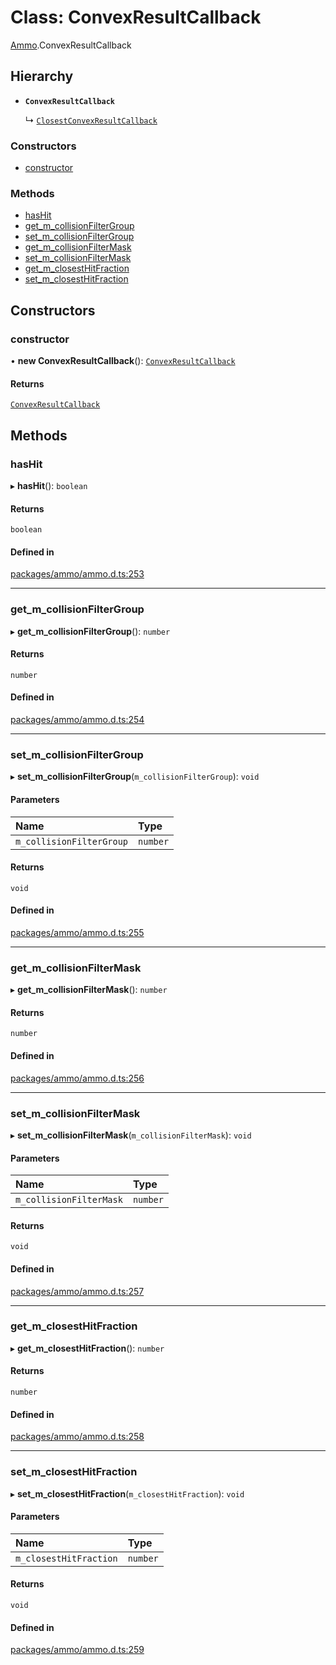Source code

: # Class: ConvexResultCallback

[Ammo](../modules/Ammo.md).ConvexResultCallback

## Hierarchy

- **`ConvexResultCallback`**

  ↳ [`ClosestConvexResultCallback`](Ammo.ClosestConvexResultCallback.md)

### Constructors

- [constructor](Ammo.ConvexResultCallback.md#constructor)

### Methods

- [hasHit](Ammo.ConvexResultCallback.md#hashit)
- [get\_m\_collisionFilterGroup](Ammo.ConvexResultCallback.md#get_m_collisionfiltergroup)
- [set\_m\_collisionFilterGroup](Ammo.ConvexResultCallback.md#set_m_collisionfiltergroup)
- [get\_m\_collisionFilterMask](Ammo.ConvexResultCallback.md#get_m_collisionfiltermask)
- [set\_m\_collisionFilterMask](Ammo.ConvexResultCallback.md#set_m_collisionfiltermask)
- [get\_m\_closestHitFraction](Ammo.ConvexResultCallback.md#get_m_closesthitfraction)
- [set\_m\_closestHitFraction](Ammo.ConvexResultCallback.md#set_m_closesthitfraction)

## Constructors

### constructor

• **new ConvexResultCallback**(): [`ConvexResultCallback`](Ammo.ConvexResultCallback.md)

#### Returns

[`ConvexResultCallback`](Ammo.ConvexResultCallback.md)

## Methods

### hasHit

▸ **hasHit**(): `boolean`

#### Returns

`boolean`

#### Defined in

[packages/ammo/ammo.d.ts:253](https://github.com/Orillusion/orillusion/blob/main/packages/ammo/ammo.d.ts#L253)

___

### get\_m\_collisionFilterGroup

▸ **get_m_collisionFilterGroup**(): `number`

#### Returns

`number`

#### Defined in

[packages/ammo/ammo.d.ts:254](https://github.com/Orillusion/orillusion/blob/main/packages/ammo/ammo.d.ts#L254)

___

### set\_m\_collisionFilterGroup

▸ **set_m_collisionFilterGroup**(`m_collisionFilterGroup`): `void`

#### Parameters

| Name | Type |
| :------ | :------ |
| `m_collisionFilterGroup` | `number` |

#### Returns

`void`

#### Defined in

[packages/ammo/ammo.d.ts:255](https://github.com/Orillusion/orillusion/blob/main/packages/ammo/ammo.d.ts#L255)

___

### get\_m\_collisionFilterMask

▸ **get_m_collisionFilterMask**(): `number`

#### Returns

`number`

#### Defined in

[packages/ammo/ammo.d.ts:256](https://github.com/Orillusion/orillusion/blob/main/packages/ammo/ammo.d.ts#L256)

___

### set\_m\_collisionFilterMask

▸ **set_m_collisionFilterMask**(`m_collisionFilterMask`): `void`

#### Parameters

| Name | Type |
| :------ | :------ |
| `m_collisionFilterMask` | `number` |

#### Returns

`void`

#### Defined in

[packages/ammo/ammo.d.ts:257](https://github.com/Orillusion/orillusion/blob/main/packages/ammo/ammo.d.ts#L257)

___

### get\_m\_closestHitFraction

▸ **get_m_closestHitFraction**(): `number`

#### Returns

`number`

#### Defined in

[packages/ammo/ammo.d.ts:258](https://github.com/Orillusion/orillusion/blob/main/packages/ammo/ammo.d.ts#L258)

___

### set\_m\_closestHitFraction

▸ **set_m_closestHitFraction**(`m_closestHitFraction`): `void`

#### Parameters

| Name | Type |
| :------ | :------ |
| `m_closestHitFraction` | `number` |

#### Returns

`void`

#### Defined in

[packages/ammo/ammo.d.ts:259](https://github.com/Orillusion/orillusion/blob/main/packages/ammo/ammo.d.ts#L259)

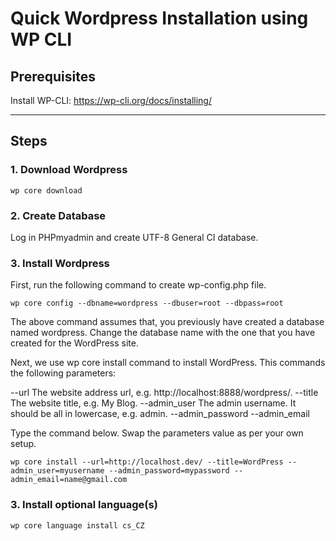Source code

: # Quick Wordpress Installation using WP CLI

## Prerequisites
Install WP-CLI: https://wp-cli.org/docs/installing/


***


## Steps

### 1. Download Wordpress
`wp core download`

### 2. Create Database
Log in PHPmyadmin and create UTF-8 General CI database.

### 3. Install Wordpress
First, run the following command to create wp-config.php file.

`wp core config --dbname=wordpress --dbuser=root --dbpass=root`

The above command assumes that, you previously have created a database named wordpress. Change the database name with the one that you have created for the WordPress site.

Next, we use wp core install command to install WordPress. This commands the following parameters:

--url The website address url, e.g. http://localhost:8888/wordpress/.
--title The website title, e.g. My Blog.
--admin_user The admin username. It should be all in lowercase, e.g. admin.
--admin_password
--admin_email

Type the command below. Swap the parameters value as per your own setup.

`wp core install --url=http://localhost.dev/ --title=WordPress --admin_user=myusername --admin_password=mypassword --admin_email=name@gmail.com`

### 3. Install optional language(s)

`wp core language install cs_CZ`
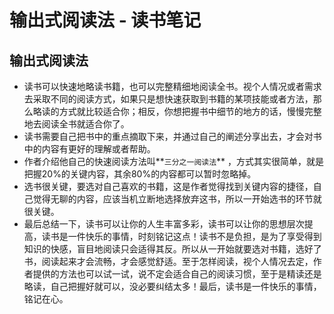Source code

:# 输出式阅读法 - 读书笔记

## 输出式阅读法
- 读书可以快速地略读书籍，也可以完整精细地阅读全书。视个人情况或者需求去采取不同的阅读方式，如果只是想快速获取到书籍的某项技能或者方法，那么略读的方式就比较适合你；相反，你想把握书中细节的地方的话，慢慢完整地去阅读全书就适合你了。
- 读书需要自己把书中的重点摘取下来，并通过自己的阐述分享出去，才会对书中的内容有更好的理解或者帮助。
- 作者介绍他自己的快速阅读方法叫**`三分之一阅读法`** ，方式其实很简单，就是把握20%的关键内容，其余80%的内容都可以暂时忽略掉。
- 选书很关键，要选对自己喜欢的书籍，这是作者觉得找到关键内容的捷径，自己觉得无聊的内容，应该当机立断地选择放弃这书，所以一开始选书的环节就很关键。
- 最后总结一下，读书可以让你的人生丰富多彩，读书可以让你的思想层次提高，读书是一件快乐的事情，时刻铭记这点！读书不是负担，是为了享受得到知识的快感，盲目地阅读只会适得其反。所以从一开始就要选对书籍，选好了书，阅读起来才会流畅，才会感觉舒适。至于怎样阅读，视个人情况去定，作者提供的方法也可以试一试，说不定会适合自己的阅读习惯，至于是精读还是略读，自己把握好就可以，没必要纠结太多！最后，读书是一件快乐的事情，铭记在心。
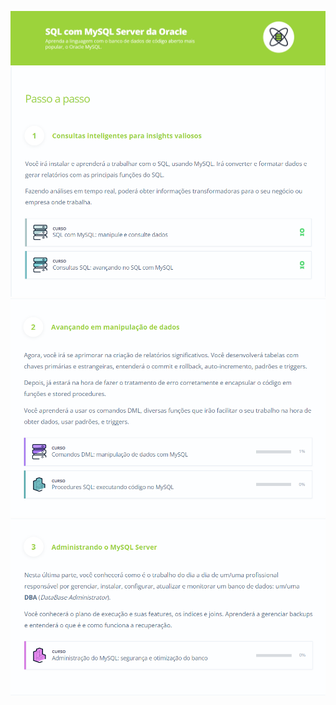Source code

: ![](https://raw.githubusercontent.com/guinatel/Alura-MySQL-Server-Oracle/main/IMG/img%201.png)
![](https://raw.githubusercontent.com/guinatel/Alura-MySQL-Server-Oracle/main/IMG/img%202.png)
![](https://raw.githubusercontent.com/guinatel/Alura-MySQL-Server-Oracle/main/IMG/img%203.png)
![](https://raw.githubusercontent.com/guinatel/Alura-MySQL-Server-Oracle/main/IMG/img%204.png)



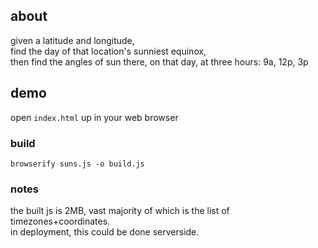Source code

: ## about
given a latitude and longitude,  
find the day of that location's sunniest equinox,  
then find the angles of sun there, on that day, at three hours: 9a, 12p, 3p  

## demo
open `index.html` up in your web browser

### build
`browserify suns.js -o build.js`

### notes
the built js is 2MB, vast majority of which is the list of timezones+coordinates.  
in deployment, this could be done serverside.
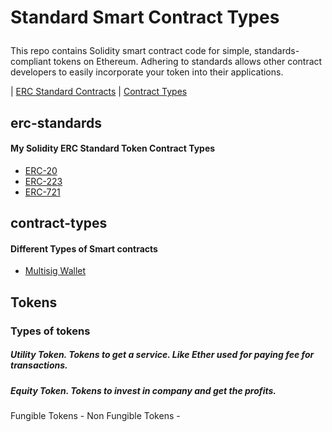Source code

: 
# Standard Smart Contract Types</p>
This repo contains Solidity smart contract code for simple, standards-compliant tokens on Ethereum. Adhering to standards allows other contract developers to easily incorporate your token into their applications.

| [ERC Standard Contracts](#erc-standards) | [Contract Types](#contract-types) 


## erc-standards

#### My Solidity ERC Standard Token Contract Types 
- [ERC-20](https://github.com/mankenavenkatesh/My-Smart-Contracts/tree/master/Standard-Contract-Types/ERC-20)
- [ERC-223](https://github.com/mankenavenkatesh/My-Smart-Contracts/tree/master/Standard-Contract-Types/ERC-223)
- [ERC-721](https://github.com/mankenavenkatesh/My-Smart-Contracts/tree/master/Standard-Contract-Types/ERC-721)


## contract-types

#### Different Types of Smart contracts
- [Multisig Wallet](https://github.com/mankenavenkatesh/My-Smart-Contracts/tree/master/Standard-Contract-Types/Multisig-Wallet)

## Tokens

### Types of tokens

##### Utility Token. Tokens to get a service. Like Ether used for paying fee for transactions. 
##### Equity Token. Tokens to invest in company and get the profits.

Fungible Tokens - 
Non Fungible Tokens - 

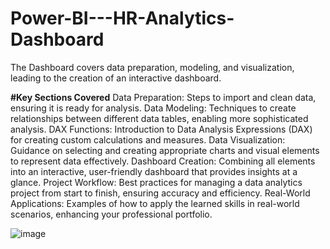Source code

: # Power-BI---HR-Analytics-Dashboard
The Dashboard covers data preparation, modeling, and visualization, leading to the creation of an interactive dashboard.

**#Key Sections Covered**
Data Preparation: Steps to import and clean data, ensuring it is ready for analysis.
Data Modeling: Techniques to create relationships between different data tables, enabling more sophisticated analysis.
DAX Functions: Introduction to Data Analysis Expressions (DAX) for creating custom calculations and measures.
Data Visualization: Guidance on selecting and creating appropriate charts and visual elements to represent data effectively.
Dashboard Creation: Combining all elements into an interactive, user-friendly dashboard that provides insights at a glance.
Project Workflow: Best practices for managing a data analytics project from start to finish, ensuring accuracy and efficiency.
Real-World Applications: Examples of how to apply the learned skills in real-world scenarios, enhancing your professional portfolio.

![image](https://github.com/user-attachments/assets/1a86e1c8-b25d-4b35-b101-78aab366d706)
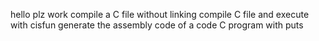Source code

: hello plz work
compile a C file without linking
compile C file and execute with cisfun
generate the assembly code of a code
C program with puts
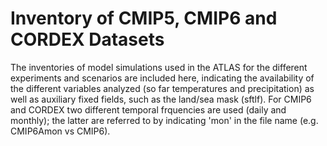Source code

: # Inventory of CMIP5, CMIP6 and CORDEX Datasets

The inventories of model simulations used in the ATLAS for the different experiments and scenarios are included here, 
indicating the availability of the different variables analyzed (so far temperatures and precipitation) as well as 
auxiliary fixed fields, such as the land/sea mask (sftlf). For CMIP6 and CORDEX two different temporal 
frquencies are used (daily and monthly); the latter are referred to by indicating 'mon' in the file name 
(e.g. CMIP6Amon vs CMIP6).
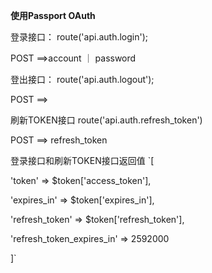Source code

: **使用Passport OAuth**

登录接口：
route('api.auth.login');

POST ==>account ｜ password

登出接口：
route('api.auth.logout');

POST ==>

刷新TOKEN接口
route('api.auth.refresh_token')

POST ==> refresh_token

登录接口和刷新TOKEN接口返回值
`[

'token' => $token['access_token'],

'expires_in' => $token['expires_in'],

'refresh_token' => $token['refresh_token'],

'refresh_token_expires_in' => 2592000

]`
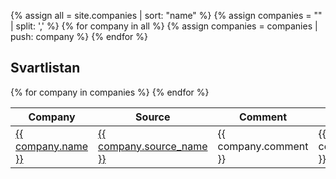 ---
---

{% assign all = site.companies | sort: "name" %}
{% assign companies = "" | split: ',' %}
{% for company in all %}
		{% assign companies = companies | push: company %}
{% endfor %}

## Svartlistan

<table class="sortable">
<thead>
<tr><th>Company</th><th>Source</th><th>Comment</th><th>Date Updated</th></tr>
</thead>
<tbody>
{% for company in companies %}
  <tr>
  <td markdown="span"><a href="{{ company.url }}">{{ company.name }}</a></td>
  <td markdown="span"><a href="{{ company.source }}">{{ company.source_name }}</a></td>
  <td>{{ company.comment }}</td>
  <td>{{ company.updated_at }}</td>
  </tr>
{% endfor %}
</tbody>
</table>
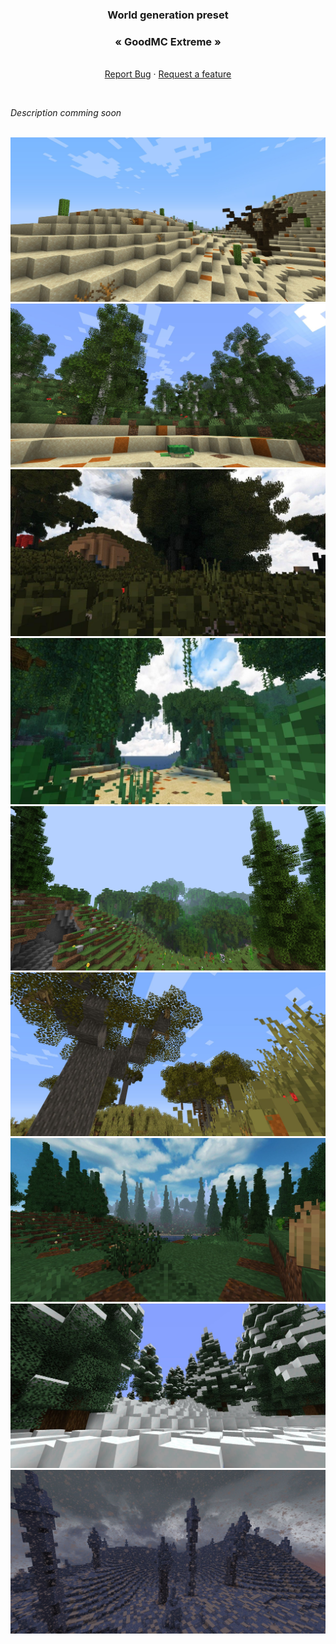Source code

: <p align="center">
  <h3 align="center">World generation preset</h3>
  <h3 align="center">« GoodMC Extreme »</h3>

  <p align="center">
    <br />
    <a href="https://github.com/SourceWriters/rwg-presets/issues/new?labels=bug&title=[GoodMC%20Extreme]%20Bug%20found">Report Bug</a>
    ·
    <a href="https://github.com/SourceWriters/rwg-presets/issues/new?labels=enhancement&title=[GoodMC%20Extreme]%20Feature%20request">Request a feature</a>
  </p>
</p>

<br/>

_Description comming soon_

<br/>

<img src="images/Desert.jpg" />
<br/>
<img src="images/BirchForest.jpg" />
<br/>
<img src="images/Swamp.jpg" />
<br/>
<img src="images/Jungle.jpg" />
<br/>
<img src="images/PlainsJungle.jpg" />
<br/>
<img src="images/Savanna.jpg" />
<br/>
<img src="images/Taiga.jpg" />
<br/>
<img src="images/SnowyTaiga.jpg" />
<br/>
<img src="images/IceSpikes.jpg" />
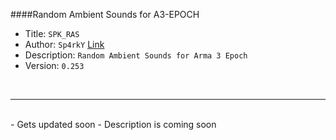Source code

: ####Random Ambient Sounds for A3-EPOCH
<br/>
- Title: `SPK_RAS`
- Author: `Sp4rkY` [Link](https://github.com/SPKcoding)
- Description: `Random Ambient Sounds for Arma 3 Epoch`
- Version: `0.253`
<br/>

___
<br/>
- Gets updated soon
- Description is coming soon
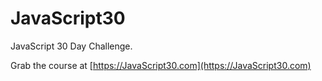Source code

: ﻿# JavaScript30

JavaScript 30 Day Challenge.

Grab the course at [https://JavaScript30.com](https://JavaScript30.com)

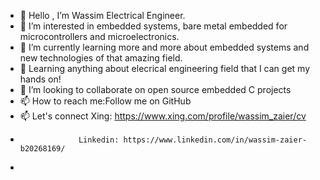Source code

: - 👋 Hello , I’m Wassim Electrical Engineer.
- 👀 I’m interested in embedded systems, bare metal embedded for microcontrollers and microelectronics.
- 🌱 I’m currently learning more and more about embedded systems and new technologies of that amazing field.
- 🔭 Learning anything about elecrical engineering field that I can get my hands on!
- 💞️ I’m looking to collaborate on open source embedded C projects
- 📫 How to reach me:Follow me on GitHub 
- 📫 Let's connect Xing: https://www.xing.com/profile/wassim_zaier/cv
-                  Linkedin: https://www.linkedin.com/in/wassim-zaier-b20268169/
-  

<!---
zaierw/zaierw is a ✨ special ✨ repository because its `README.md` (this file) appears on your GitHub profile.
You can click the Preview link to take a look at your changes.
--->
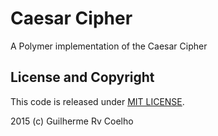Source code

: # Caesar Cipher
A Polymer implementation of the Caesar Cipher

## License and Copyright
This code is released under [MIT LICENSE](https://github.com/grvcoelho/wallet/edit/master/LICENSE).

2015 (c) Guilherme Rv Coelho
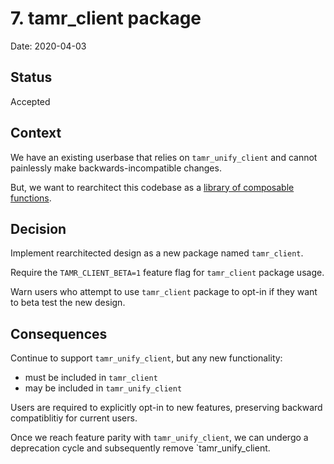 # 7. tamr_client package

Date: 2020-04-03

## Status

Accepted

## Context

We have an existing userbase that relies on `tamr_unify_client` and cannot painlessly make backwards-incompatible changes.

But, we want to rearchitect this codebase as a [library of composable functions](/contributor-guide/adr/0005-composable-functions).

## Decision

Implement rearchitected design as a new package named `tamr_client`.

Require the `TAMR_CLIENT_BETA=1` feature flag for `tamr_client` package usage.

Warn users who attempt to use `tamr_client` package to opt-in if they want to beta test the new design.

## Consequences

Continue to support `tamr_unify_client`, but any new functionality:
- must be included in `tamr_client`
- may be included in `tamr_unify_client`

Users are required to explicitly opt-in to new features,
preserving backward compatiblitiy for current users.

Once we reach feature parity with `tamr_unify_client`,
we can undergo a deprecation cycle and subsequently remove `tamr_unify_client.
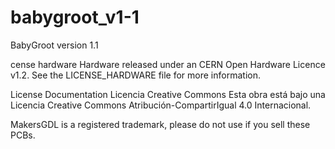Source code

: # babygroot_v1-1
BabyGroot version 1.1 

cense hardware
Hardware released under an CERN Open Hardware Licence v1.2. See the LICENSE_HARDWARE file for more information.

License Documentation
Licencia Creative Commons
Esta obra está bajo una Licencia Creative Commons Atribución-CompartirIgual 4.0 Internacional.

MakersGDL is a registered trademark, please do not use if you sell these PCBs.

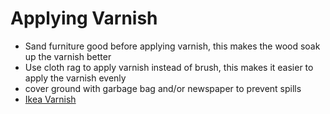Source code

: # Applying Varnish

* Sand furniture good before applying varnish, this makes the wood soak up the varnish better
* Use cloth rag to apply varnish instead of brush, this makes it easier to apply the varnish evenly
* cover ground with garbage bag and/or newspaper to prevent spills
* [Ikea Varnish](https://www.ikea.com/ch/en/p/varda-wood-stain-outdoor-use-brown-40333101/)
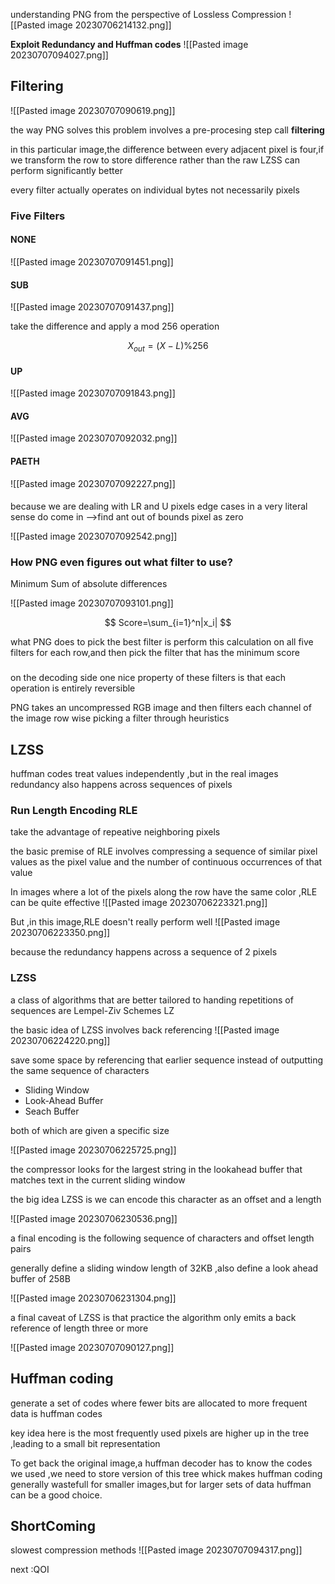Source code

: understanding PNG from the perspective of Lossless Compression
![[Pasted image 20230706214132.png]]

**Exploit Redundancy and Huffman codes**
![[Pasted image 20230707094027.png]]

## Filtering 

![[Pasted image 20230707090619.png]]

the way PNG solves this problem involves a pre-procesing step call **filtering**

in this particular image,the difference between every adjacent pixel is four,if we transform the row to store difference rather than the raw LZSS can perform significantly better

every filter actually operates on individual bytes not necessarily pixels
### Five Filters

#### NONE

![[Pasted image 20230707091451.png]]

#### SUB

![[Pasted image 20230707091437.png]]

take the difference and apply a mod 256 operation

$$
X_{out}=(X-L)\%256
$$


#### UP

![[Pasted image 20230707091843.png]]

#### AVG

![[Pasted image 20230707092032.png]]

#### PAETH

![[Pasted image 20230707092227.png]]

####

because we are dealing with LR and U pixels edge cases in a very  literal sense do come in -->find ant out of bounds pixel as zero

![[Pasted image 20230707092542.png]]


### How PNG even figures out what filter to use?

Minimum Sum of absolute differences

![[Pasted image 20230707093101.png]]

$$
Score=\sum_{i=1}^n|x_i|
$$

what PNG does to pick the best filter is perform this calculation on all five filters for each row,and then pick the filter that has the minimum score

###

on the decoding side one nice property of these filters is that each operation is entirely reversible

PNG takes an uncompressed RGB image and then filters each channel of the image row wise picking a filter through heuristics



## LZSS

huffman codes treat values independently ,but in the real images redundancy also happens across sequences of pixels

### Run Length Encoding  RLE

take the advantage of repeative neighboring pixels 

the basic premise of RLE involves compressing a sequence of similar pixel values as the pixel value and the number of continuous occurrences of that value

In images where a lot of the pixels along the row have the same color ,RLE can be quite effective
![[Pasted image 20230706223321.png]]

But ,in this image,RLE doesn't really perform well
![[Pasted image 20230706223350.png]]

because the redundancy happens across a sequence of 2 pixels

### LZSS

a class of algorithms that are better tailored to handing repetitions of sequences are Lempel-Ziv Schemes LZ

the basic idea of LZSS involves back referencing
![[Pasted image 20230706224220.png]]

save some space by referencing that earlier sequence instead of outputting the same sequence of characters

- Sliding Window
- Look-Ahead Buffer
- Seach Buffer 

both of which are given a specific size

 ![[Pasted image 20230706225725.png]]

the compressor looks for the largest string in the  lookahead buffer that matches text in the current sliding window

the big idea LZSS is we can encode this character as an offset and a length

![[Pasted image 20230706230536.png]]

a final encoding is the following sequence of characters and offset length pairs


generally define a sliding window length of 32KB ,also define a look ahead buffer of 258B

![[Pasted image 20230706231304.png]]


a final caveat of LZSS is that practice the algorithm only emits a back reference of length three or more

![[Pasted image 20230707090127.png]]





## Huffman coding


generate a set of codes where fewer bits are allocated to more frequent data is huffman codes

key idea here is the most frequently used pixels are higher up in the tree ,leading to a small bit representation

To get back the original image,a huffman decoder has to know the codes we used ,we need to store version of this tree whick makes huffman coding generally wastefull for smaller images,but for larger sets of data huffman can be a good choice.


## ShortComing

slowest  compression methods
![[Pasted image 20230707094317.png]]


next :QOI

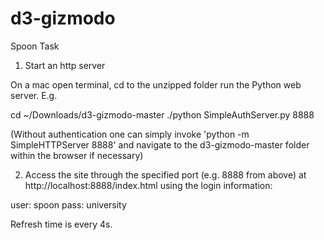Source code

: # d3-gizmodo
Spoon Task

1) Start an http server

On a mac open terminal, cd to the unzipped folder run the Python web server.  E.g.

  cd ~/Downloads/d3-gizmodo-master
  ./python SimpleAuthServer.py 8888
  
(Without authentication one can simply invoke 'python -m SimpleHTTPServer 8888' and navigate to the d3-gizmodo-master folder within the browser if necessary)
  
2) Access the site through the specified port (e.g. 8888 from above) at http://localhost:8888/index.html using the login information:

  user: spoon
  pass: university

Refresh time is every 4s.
• • • • • • •
▸ **Exercise description**:
Which lines above hold the string "website"? Please copy all of them.

▸ **Answer to the exercise**:
--url The website address url, e.g. http://localhost:8888/wordpress/.
--title The website title, e.g. My Blog.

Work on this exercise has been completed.